[dm-crypt] Efficacy of xts over 1TB

Arno Wagner arno at wagner.name
Sun Jul 25 17:28:55 CEST 2010

On Sun, Jul 25, 2010 at 02:25:32PM +0200, Milan Broz wrote:
> On 07/25/2010 12:34 PM, Arno Wagner wrote:
> > This would be a reason to stay away from XTS, something may have
> > been subtly messed up.
> > 
> > As a side note, the XTS spec seems to be behind a IEEE paywall, which 
> > would be another reason not to use it, public standards need to be
> > accessible for free.
> You should then suggest not use hardisks and storage technologies too
> because most of standards are not accesible for free:-)
> </joke>

The drafts are free ;-)
> Seriously, XTS-AES is FIPS140-2 approved and I see no problem to use it.

Well, I basically do not see the algorithm. Maybe searching for 15 
Minutes was not enough, but when something is hidden in Crypto,
I always become very suspicuous.

> Also read
> http://csrc.nist.gov/groups/ST/toolkit/BCM/documents/comments/XTS/follow-up_XTS_comments-Ball.pdf
> Yes, final version is not available but draft specification is still there
> (this is IEEE business, not hiding algorithm definition IMHO).

Have a link to it?

Seriously, I suspect XTS is fine, but not finding the description
and detailed security analysis online bothers me more than a bit.

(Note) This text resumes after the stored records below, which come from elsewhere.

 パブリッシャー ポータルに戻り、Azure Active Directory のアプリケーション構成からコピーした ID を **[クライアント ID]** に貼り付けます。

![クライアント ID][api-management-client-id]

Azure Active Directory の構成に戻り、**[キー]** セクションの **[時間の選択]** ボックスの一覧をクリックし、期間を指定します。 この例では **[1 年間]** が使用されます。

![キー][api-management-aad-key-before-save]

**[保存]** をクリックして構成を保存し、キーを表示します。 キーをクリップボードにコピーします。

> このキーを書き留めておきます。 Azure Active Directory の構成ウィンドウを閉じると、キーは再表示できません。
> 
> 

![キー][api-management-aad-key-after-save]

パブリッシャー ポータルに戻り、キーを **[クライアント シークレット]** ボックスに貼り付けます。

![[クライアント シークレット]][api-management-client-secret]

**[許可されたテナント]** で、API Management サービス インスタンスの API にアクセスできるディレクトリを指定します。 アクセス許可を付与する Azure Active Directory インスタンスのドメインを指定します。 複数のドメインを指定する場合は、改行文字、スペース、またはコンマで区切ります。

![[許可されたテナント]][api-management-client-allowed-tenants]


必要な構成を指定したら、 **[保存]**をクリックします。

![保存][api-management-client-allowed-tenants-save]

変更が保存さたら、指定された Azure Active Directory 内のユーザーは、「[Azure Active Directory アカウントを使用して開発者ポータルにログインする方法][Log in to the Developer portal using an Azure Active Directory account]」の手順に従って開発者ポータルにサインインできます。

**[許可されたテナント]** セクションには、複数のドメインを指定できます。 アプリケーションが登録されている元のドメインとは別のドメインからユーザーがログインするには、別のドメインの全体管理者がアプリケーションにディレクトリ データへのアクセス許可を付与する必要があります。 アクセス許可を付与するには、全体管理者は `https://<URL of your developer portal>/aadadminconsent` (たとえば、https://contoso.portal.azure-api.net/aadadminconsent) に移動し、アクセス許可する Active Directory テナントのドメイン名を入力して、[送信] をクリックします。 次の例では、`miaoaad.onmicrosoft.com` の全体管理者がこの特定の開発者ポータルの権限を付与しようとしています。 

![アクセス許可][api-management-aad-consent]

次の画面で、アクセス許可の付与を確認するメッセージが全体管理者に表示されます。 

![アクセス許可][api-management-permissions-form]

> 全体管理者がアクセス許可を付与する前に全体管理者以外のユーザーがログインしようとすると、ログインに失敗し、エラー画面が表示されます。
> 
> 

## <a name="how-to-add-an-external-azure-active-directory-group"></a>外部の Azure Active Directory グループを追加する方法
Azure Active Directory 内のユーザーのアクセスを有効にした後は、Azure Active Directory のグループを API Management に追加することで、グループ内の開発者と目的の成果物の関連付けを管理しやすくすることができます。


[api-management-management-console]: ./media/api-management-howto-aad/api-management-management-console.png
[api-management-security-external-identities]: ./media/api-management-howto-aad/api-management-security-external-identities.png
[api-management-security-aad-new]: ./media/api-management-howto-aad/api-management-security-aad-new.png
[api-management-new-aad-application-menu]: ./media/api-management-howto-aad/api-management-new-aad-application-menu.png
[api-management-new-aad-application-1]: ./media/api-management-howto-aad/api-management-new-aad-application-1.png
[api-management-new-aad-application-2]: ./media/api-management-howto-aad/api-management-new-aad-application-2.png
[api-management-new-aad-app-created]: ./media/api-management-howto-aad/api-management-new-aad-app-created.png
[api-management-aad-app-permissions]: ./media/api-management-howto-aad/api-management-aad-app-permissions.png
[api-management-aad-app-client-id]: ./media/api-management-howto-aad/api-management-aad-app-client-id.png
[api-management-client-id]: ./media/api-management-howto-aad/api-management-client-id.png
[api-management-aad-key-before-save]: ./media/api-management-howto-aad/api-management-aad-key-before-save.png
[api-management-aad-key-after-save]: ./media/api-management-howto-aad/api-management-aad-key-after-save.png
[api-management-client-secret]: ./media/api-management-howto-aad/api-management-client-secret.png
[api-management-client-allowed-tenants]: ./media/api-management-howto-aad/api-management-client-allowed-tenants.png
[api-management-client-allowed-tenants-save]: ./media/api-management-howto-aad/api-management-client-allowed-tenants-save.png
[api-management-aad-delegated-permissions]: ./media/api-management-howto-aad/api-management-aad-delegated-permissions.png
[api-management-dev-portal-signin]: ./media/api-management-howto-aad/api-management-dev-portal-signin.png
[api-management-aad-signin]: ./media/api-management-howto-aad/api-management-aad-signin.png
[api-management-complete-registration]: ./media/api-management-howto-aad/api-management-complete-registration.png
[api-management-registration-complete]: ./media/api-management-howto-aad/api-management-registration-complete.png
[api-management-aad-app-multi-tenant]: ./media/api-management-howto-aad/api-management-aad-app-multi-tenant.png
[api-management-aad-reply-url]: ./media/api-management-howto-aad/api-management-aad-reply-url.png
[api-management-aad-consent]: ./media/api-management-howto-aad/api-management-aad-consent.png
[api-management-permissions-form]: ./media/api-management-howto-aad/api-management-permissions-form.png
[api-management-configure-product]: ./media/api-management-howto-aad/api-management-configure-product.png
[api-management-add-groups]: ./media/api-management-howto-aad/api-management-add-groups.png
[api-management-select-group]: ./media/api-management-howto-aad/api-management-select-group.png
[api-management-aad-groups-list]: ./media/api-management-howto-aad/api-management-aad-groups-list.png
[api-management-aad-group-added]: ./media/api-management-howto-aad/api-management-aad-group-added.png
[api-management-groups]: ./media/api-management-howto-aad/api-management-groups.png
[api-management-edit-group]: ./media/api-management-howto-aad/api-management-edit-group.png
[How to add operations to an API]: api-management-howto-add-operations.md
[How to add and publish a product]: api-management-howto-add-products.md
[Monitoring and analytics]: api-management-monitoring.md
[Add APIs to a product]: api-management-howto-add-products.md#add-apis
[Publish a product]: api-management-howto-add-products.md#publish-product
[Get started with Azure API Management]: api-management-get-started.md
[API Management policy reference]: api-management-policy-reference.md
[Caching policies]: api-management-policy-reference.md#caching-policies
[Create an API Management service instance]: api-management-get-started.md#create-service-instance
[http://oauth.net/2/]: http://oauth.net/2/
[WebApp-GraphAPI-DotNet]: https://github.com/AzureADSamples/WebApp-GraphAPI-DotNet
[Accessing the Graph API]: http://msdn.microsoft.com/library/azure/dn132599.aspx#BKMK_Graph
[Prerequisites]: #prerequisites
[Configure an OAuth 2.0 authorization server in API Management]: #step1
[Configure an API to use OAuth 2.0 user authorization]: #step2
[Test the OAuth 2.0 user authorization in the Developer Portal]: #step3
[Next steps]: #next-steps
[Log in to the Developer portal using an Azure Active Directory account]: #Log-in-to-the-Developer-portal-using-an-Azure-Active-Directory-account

> Just please note one thing, which is dm-crypt special here:
> default "plain IV" is 32 bit only, so if anyone uses it on >2TB partition
> some sectors shares IV (IV generator restarts, opening it to to watermarking
> and similar attacks).

That was the thing with dm-crypt, yes. 

> Please _always_ use plain64 (*aes-xts-plain64*) if you want use it for large
> devices. (plain64 produces the same IV for <2TB.
> Available since 2.6.33, Truecrypt 7 already does that, thanks:-)

Ok. Will put that in the FAQ in a few days.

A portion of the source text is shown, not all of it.